3 Proof of Theorem 1.1

Let $d\geq 2$ be arbitrary, and let $\boldsymbol {X}=(X_1, X_2, \ldots , X_n)$ be a random vector in $\mathbb {R}^n,$ in which $X_1, X_2, \ldots , X_n\in L^d(\Omega , \mathcal {F}, \mathbf {P})$ are iid random variables. Independence is not needed for (a) (see Remark 3.4). We let $\boldsymbol {\lambda }=(\lambda _1, \lambda _2, \ldots , \lambda _n)$ denote the vector of eigenvalues of $A \in \mathrm {H}_n$ . As before, A denotes a typical Hermitian matrix and $Z \in \mathrm {M}_n$ an arbitrary square matrix.

The proofs of (a)–(e) of Theorem 1.1 are placed in separate subsections below. Before we proceed, we require an important lemma.

Lemma 3.1 $\boldsymbol {X}$ is positive definite.

Proof Hölder’s inequality shows that each $X_i \in L^2(\Omega , \mathcal {F}, \mathbf {P}),$ so $\mu _1$ and $\mu _2$ are finite. Jensen’s inequality yields $\mu _1^2\leq \mu _2$ ; nondegeneracy of the $X_i$ ensures the inequality is strict. Independence implies that $\mathbf {E}[X_i X_j] = \mathbf {E}[X_i]\mathbf {E}[X_j]$ for $i\neq j,$ so

$$ \begin{align*} \Sigma(\boldsymbol{X}) = [\mathbf{E} X_iX_j ]= \begin{bmatrix} \mu_2 & \mu_1^2 & \cdots & \mu_1^2 \\[2pt] \mu_1^2 & \mu_2 & \cdots & \mu_1^2 \\ \vdots & \vdots & \ddots & \vdots \\ \mu_1^2 & \mu_1^2 & \cdots & \mu_2 \\ \end{bmatrix} =(\mu_2-\mu_1^2)I+\mu_1^2J, \end{align*} $$

in which $\mu _2-\mu _1^2>0$ and J is the all-ones matrix. Thus, $\Sigma (\boldsymbol {X})$ is the sum of a positive definite and a positive semidefinite matrix, so it is positive definite.

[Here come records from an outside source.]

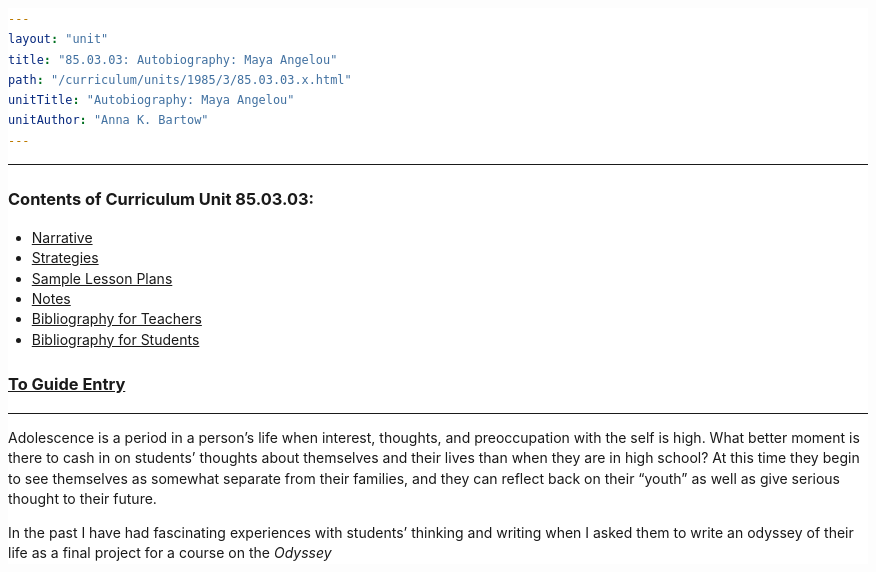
 ```yaml
---
layout: "unit"
title: "85.03.03: Autobiography: Maya Angelou"
path: "/curriculum/units/1985/3/85.03.03.x.html"
unitTitle: "Autobiography: Maya Angelou"
unitAuthor: "Anna K. Bartow"
---
```

<body>
<hr/>
 <h3>
  Contents of Curriculum Unit 85.03.03:
 </h3>
 <ul>
  <a href="#a">
   <li>
    Narrative
   </li>
  </a>
  <a href="#b">
   <li>
    Strategies
   </li>
  </a>
  <a href="#c">
   <li>
    Sample Lesson Plans
   </li>
  </a>
  <a href="#d">
   <li>
    Notes
   </li>
  </a>
  <a href="#e">
   <li>
    Bibliography for Teachers
   </li>
  </a>
  <a href="#f">
   <li>
    Bibliography for Students
   </li>
  </a>
 </ul>
 <h3>
  <a href="../../../guides/1985/3/85.03.03.x.html">
   To Guide Entry
  </a>
 </h3>
<hr/>
 Adolescence is a period in a person’s life when interest, thoughts, and preoccupation with the self is high. What better moment is there to cash in on students’ thoughts about themselves and their lives than when they are in high school? At this time they begin to see themselves as somewhat separate from their families, and they can reflect back on their “youth” as well as give serious thought to their future.
 <p>
  In the past I have had fascinating experiences with students’ thinking and writing when I asked them to write an odyssey of their life as a final project for a course on the
  <i>
   Odyssey
  </i>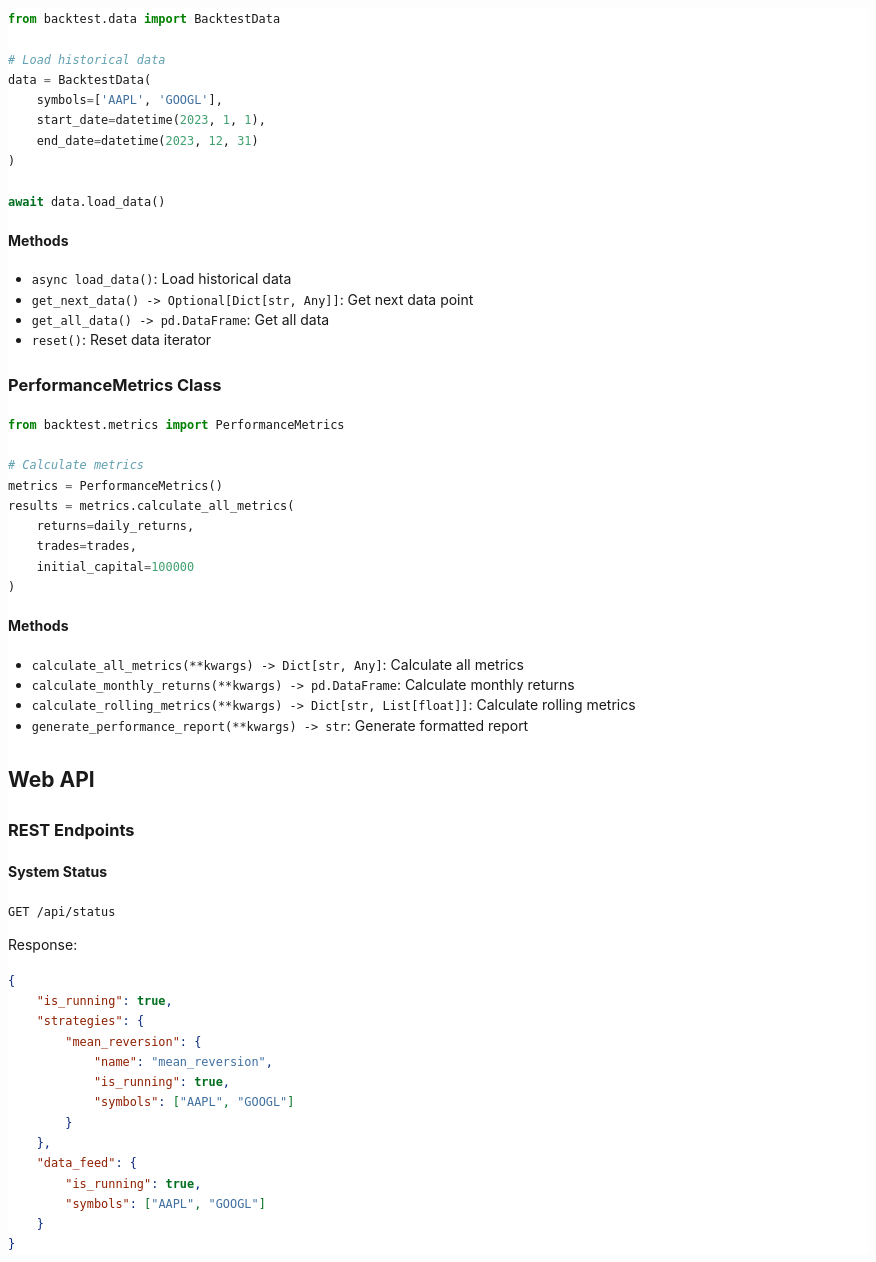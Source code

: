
 ```python
from backtest.data import BacktestData

# Load historical data
data = BacktestData(
    symbols=['AAPL', 'GOOGL'],
    start_date=datetime(2023, 1, 1),
    end_date=datetime(2023, 12, 31)
)

await data.load_data()
```

#### Methods

- `async load_data()`: Load historical data
- `get_next_data() -> Optional[Dict[str, Any]]`: Get next data point
- `get_all_data() -> pd.DataFrame`: Get all data
- `reset()`: Reset data iterator

### PerformanceMetrics Class

```python
from backtest.metrics import PerformanceMetrics

# Calculate metrics
metrics = PerformanceMetrics()
results = metrics.calculate_all_metrics(
    returns=daily_returns,
    trades=trades,
    initial_capital=100000
)
```

#### Methods

- `calculate_all_metrics(**kwargs) -> Dict[str, Any]`: Calculate all metrics
- `calculate_monthly_returns(**kwargs) -> pd.DataFrame`: Calculate monthly returns
- `calculate_rolling_metrics(**kwargs) -> Dict[str, List[float]]`: Calculate rolling metrics
- `generate_performance_report(**kwargs) -> str`: Generate formatted report

## Web API

### REST Endpoints

#### System Status
```http
GET /api/status
```

Response:
```json
{
    "is_running": true,
    "strategies": {
        "mean_reversion": {
            "name": "mean_reversion",
            "is_running": true,
            "symbols": ["AAPL", "GOOGL"]
        }
    },
    "data_feed": {
        "is_running": true,
        "symbols": ["AAPL", "GOOGL"]
    }
}
```
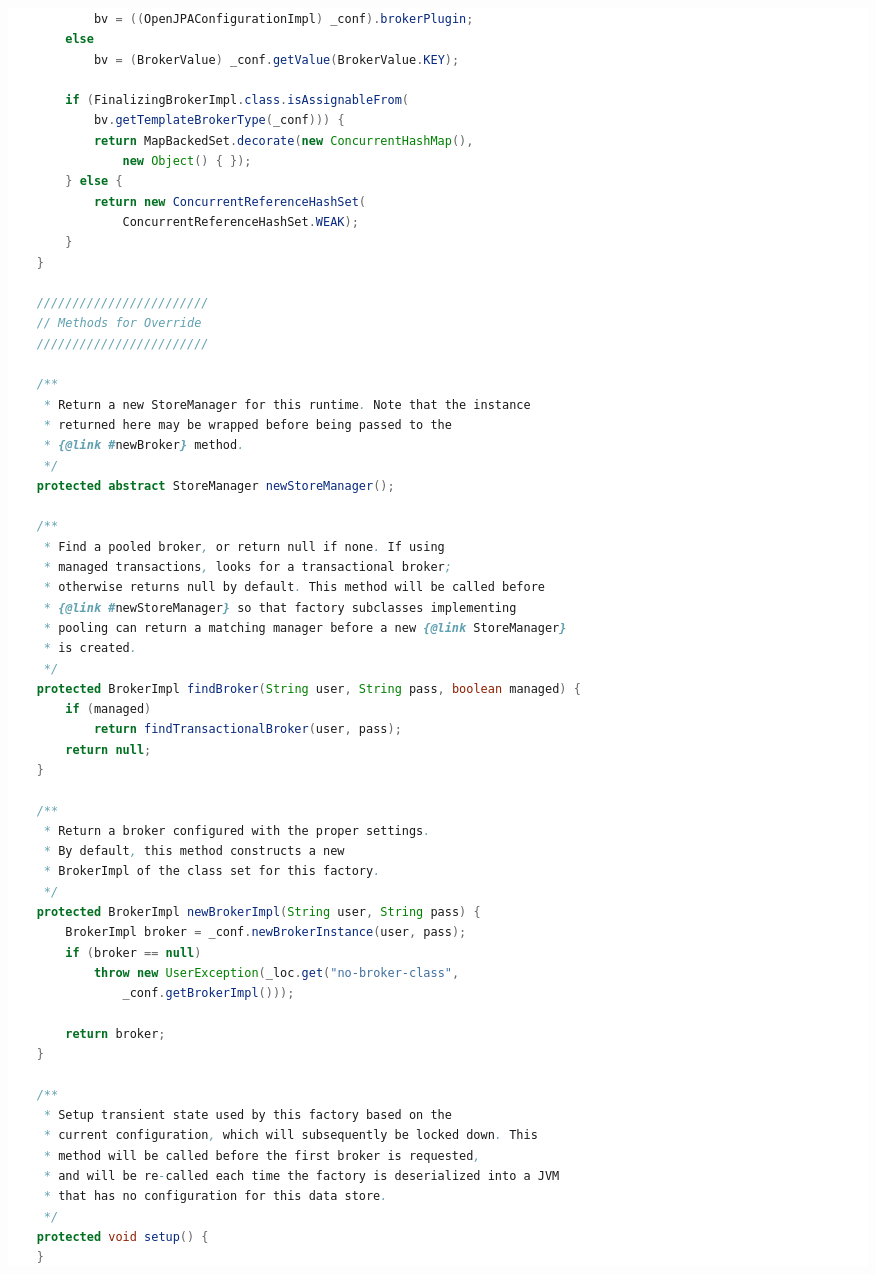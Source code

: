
 ```java
            bv = ((OpenJPAConfigurationImpl) _conf).brokerPlugin;
        else
            bv = (BrokerValue) _conf.getValue(BrokerValue.KEY);

        if (FinalizingBrokerImpl.class.isAssignableFrom(
            bv.getTemplateBrokerType(_conf))) {
            return MapBackedSet.decorate(new ConcurrentHashMap(),
                new Object() { });
        } else {
            return new ConcurrentReferenceHashSet(
                ConcurrentReferenceHashSet.WEAK);
        }
    }

    ////////////////////////
    // Methods for Override
    ////////////////////////

    /**
     * Return a new StoreManager for this runtime. Note that the instance
     * returned here may be wrapped before being passed to the
     * {@link #newBroker} method.
     */
    protected abstract StoreManager newStoreManager();

    /**
     * Find a pooled broker, or return null if none. If using
     * managed transactions, looks for a transactional broker;
     * otherwise returns null by default. This method will be called before
     * {@link #newStoreManager} so that factory subclasses implementing
     * pooling can return a matching manager before a new {@link StoreManager}
     * is created.
     */
    protected BrokerImpl findBroker(String user, String pass, boolean managed) {
        if (managed)
            return findTransactionalBroker(user, pass);
        return null;
    }

    /**
     * Return a broker configured with the proper settings.
     * By default, this method constructs a new
     * BrokerImpl of the class set for this factory.
     */
    protected BrokerImpl newBrokerImpl(String user, String pass) {
        BrokerImpl broker = _conf.newBrokerInstance(user, pass);
        if (broker == null)
            throw new UserException(_loc.get("no-broker-class",
                _conf.getBrokerImpl()));

        return broker;
    }

    /**
     * Setup transient state used by this factory based on the
     * current configuration, which will subsequently be locked down. This
     * method will be called before the first broker is requested,
     * and will be re-called each time the factory is deserialized into a JVM
     * that has no configuration for this data store.
     */
    protected void setup() {
    }

```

3.1 Proof of Theorem 1.1.a

Since $X_1, X_2, \ldots , X_n\in L^d(\Omega , \mathcal {F}, \mathbf {P})$ for some $d\geq 2,$ Hölder’s inequality implies the random variable $\Lambda =\langle \boldsymbol {X}, \boldsymbol {\lambda }\rangle $ satisfies

(3.1)

$$ \begin{align} \langle \boldsymbol{\lambda}, \Sigma(\boldsymbol{X})\boldsymbol{\lambda}\rangle = \mathbf{E} [| \Lambda |^2] \leq (\mathbf{E} | \Lambda |^d)^{2/d}. \end{align} $$

For $A\in \mathrm {H}_n,$ consider the nonnegative function

(3.2)

$$ \begin{align} \mathfrak{N}(A)=\bigg(\,\frac{ \mathbf{E} |\langle \boldsymbol{X}, \boldsymbol{\lambda}\rangle|^d}{\Gamma(d+1)}\, \bigg)^{1/d}. \end{align} $$

It is clearly homogeneous: $\mathfrak {N}(\alpha A)=|\alpha | \mathfrak {N}(A)$ for all $\alpha \in \mathbb {R}$ . Lemma 3.1 ensures that $\Sigma (\boldsymbol {X})$ is positive definite, so (3.1) implies $\mathfrak {N}(A) = 0$ if and only if $A = 0$ .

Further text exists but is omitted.